The return of police marks an attempt to reinstate order in the devastated city after Israel withdrew a significant number of troops from northern Gaza last month, a Hamas official told AP, speaking on condition of anonymity because he was not authorized to talk to the media.
The official said the group’s leaders had given directions to reestablish order in parts of the north where Israeli forces had withdrawn, including by helping prevent the looting of shops and houses abandoned by residents who had heeded repeated Israeli evacuation orders and headed to southern Gaza.
During Israel’s ground offensive, many homes and buildings were left half-standing or reduced to piles of rubble and dust.
Saeed Abdel-Bar, a resident of Gaza City, said a cousin received funds from a makeshift Hamas office that was set up to distribute $200 payouts to government employees, including police officers and municipal workers.

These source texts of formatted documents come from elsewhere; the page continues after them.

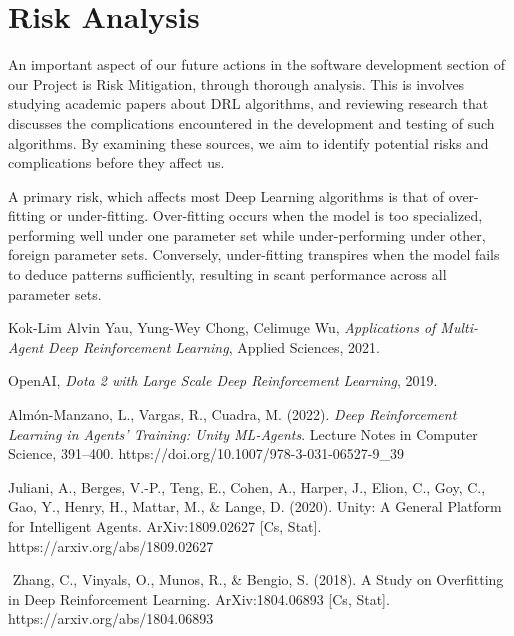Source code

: \documentclass{article}
\begin{document}
\section{Risk Analysis}
\hspace{2em}An important aspect of our future actions in the software development section of our Project is Risk Mitigation, through thorough analysis. This is involves studying academic papers about DRL algorithms, and reviewing research that discusses the complications encountered in the development and testing of such algorithms. By examining these sources, we aim to identify potential risks and complications before they affect us.

\hspace{2em}A primary risk, which affects most Deep Learning algorithms is that of over-fitting or under-fitting\cite{entry5}. Over-fitting occurs when the model is too specialized, performing well under one parameter set while under-performing under other, foreign parameter sets. Conversely, under-fitting transpires when the model fails to deduce patterns sufficiently, resulting in scant performance across all parameter sets.





\begin{thebibliography}{9}

Kok-Lim Alvin Yau, Yung-Wey Chong, Celimuge Wu, \textit{Applications of Multi-Agent Deep Reinforcement Learning}, Applied Sciences, 2021.

OpenAI, \textit{Dota 2 with Large Scale Deep Reinforcement Learning}, 2019.

Almón-Manzano, L., Vargas, R.,  Cuadra, M. (2022). \textit{Deep Reinforcement Learning in Agents’ Training: Unity ML-Agents}. Lecture Notes in Computer Science, 391–400. https://doi.org/10.1007/978-3-031-06527-9\_39

Juliani, A., Berges, V.-P., Teng, E., Cohen, A., Harper, J., Elion, C., Goy, C., Gao, Y., Henry, H., Mattar, M., \& Lange, D. (2020). Unity: A General Platform for Intelligent Agents. ArXiv:1809.02627 [Cs, Stat]. https://arxiv.org/abs/1809.02627

‌
Zhang, C., Vinyals, O., Munos, R., \& Bengio, S. (2018). A Study on Overfitting in Deep Reinforcement Learning. ArXiv:1804.06893 [Cs, Stat]. https://arxiv.org/abs/1804.06893

‌
‌
\end{thebibliography}
\end{document}
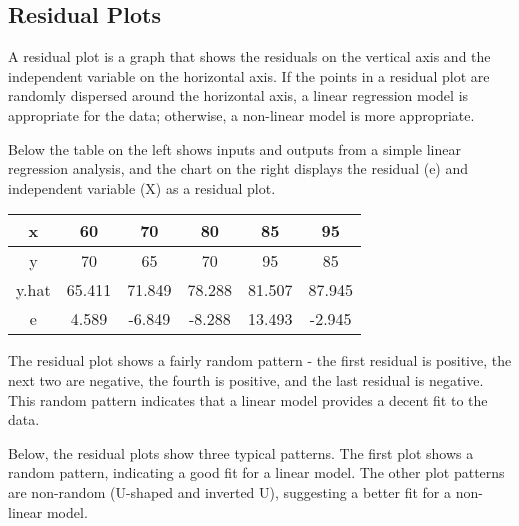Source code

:\documentclass[main.tex]{subfiles}
\begin{document}
	\subsection{Residual Plots}
	A residual plot is a graph that shows the residuals on the vertical axis and the independent variable on the horizontal axis. If the points in a residual plot are randomly dispersed around the horizontal axis, a linear regression model is appropriate for the data; otherwise, a non-linear model is more appropriate.
	
	Below the table on the left shows inputs and outputs from a simple linear regression analysis, and the chart on the right displays the residual (e) and independent variable (X) as a residual plot.
	
	\begin{center}
		\begin{tabular}{|c|c|c|c|c|c|}
			x &	60	& 70	& 80	& 85 &	95 \\ \hline
			y &	70	& 65	& 70	& 95 &	85 \\ \hline
			y.hat	& 65.411 &	71.849 &	78.288 &	81.507	& 87.945 \\ \hline
			e	& 4.589	& -6.849 &	-8.288 &	13.493 &	-2.945 \\ \hline
		\end{tabular}
	\end{center}
	
	The residual plot shows a fairly random pattern - the first residual is positive, the next two are negative, the fourth is positive, and the last residual is negative. This random pattern indicates that a linear model provides a decent fit to the data.
	
	Below, the residual plots show three typical patterns. The first plot shows a random pattern, indicating a good fit for a linear model. The other plot patterns are non-random (U-shaped and inverted U), suggesting a better fit for a non-linear model.
	\newpage
	\Large
\end{document}
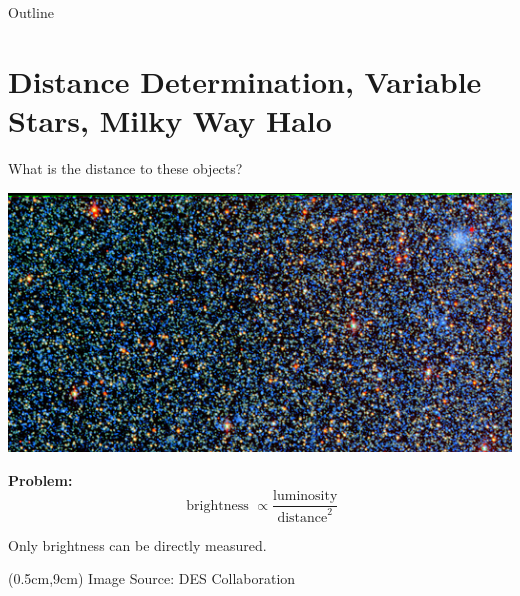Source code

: \documentclass[12pt]{beamer}
\newcommand{\foot}[1]{\begin{textblock*}{12cm}(0.5cm,9cm) %
  {\tiny #1}
      \end{textblock*}}
\begin{document}
\begin{frame}{Outline}
  \tableofcontents
  \end{frame}









\section{Distance Determination, Variable Stars, Milky Way Halo}

\begin{frame}{What is the distance to these objects?}

  \begin{center}
    \includegraphics[scale=0.5]{figs/des_small.png}\\
  \end{center}
  \textbf{Problem:}
  \begin{equation*}
    \text{ brightness } \propto \frac{\text{luminosity}}{\text{distance}^2}
  \end{equation*}
\begin{center}
  Only brightness can be directly measured.
  \end{center}

\foot{Image Source: DES Collaboration}
\end{frame}
\end{document}

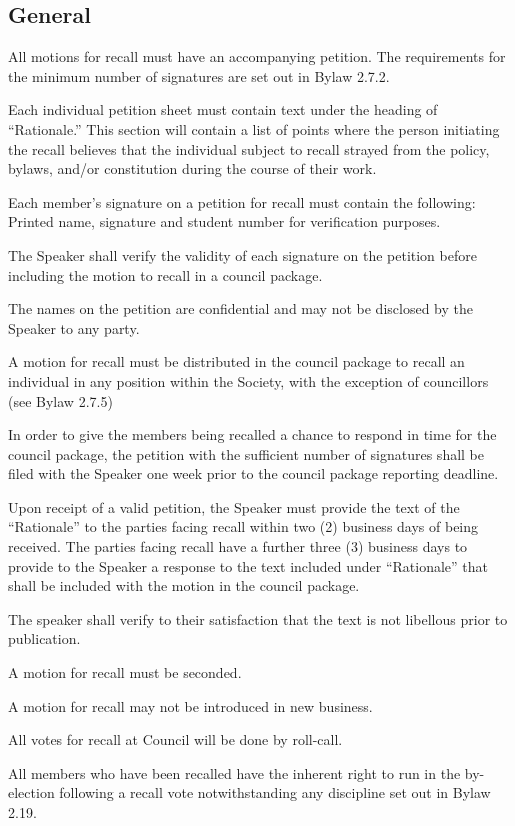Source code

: \subsection{General}
\begin{longenum}[ label*=\thesubsection.\arabic*., align=left]
	\item  All motions for recall must have an accompanying petition. The requirements for the minimum number of signatures are set out in Bylaw 2.7.2.
	\begin{longenum}[ label*=\arabic*., align=left]
		\item Each individual petition sheet must contain text under the heading of ``Rationale.''  This section will contain a list of points where the person initiating the recall believes that the individual subject to recall strayed from the policy, bylaws, and/or constitution during the course of their work.
        \item Each member's signature on a petition for recall must contain the following: Printed name, signature and student number for verification purposes.
        \item The Speaker shall verify the validity of each signature on the petition before including the motion to recall in a council package.
        \item The names on the petition are confidential and may not be disclosed by the Speaker to any party.
    \end{longenum}
    \item A motion for recall must be distributed in the council package to recall an individual in any position within the Society, with the exception of councillors (see Bylaw 2.7.5)
    \item In order to give the members being recalled a chance to respond in time for the council package, the petition with the sufficient number of signatures shall be filed with the Speaker one week prior to the council package reporting deadline.
    \item Upon receipt of a valid petition, the Speaker must provide the text of the ``Rationale'' to the parties facing recall within two (2) business days of being received. The parties facing recall have a further three (3) business days to provide to the Speaker a response to the text included under ``Rationale'' that shall be included with the motion in the council package.
    \item The speaker shall verify to their satisfaction that the text is not libellous prior to publication.
    \item A motion for recall must be seconded.
    \item A motion for recall may not be introduced in new business.
    \item All votes for recall at Council will be done by roll-call.
    \item All members who have been recalled have the inherent right to run in the by-election following a recall vote notwithstanding any discipline set out in Bylaw 2.19.
\end{longenum}

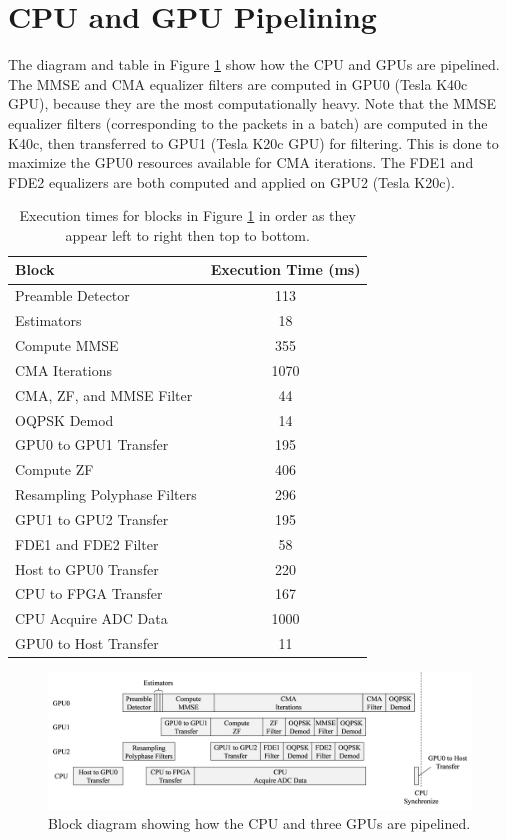 \section{CPU and GPU Pipelining}
The diagram and table in Figure \ref{fig:GPUpipeLines} show how the CPU and GPUs are pipelined.
The MMSE and CMA equalizer filters are computed in GPU0 (Tesla K40c GPU), because they are the most computationally heavy.
Note that the MMSE equalizer filters (corresponding to the packets in a batch) are computed in the K40c, then transferred to GPU1 (Tesla K20c GPU) for filtering.
This is done to maximize the GPU0 resources available for CMA iterations.
The FDE1 and FDE2 equalizers are both computed and applied on GPU2 (Tesla K20c).
\begin{table}
\captionsetup{width=.8\linewidth}
\caption{Execution times for blocks in Figure \ref{fig:GPUpipeLines} in order as they appear left to right then top to bottom.}
\begin{center}
\begin{tabular}{lc}
	\toprule
	Block 					& Execution Time (ms)	\\ \midrule
	Preamble Detector 		& \hphantom{1}113	\\
	Estimators		 		& \hphantom{10}18	\\
	Compute MMSE			& \hphantom{0}355	\\
	CMA Iterations 			& 			  1070		\\
	CMA, ZF, and MMSE Filter& \hphantom{10}44		\\
	OQPSK Demod				& \hphantom{10}14		\\
	GPU0 to GPU1 Transfer	& \hphantom{1}195		\\
	Compute ZF				& \hphantom{1}406	\\
	Resampling Polyphase Filters & \hphantom{1}296	\\
	GPU1 to GPU2 Transfer	& \hphantom{1}195	\\
	FDE1 and FDE2 Filter	& \hphantom{10}58	\\
	Host to GPU0 Transfer	& \hphantom{1}220		\\
	CPU to FPGA Transfer	& \hphantom{1}167	\\
	CPU Acquire ADC Data	&  			   1000		\\
	GPU0 to Host Transfer	& \hphantom{10}11		\\
	\bottomrule
\end{tabular}
\end{center}
\label{tab:pipelineExecutionTimes}
\end{table}
\begin{figure}
\centering\includegraphics[width=15.33in/100*55]{figures/eq_equations/GPUpipeLines.pdf}
	\caption{Block diagram showing how the CPU and three GPUs are pipelined.}
	\label{fig:GPUpipeLines}
\end{figure}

Since seizing control of Gaza nearly 17 years ago, Hamas has been operating a government bureaucracy with tens of thousands of civil servants, including teachers and police who operate separately from the group’s secretive military wing.The partial salary payments for at least some government employees signal that Israel has not delivered a knockout blow to Hamas, even as it claims to have killed more than 9,000 Hamas fighters.
Ahmed Abu Hadrous, a Gaza City resident, said Israeli warplanes struck the area where the makeshift office is located multiple times earlier this week, including Saturday.
The strikes come roughly a month after Israeli military leaders said they had broken up the command structure of Hamas battalions in the north, but that individual fighters were continuing to carry out guerrilla-style attacks.
Meanwhile, combat continued in southern Gaza.At least 11 people were injured when Israel’s military fired smoke bombs at displaced people sheltering at the headquarters of the Palestinian Red Crescent in the southern city of Khan Younis, the organization said. It followed a siege that Israel’s military has laid on the Red Crescent’s facilities for 12 days, the organization said.